[Directions for this task] Report every line of the records below that includes the string "cursor".

[Stored data entries]
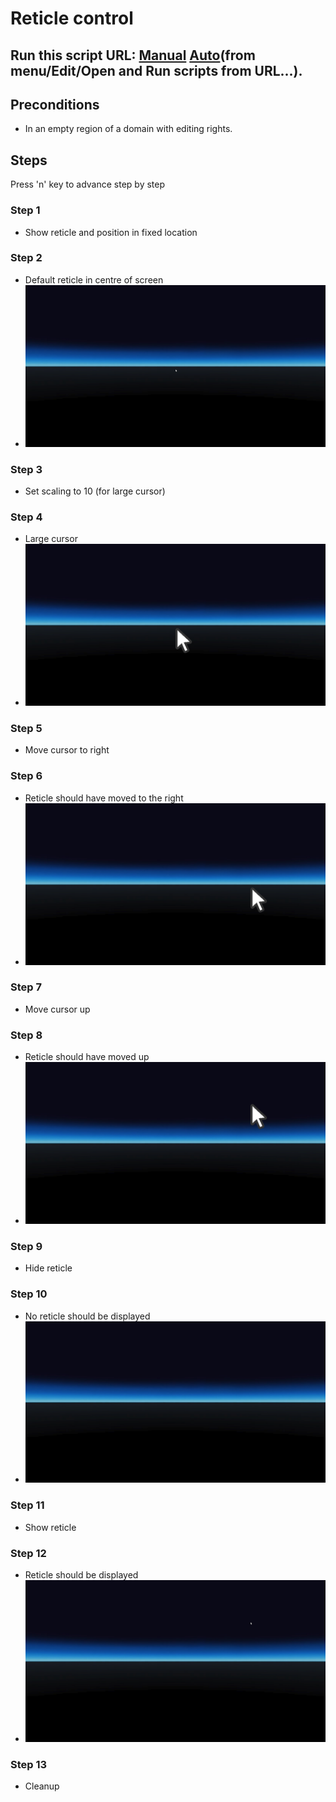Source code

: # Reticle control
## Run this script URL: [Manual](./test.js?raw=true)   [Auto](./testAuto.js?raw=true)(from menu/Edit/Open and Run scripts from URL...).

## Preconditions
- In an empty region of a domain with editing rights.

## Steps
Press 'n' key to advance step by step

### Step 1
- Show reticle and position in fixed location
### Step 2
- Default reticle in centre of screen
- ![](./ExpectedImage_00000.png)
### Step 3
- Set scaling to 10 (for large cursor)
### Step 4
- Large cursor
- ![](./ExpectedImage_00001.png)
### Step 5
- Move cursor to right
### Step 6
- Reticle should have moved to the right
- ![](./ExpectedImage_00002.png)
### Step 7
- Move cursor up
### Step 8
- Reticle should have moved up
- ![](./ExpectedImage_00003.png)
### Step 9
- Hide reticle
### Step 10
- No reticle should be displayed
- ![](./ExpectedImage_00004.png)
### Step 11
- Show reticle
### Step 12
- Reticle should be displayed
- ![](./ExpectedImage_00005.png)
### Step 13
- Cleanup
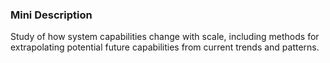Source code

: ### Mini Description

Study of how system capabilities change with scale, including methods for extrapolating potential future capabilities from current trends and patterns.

---

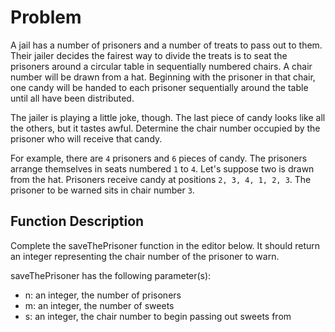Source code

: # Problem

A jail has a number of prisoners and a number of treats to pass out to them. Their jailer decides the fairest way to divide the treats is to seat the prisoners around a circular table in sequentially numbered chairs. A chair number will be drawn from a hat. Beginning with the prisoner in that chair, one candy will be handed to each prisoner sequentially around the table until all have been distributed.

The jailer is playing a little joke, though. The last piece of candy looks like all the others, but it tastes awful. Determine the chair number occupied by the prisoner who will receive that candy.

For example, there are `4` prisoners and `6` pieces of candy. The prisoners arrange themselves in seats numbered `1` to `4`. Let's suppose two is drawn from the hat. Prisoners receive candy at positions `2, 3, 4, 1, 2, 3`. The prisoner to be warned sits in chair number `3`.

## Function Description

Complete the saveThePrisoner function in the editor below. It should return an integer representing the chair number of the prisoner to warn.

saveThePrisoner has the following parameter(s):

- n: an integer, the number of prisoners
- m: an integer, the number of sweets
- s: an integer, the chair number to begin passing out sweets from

==

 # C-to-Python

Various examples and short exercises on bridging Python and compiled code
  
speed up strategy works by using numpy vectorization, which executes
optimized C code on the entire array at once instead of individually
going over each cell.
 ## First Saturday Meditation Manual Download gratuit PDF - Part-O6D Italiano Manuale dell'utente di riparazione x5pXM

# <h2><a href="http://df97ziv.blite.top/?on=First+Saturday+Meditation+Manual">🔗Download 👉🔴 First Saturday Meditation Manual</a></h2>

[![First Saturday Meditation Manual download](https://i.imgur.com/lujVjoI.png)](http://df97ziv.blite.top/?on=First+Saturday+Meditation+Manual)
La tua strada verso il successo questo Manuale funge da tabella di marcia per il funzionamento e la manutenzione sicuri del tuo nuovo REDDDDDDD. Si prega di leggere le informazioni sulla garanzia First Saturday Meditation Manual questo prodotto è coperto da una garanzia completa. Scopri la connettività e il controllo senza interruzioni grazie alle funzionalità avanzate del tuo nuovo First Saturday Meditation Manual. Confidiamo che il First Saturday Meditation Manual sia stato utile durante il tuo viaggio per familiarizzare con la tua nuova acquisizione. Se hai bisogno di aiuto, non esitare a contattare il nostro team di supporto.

[Solution for this exercise]
- Set scaling to 10 (for large cursor)
- Large cursor
- Move cursor to right
- Move cursor up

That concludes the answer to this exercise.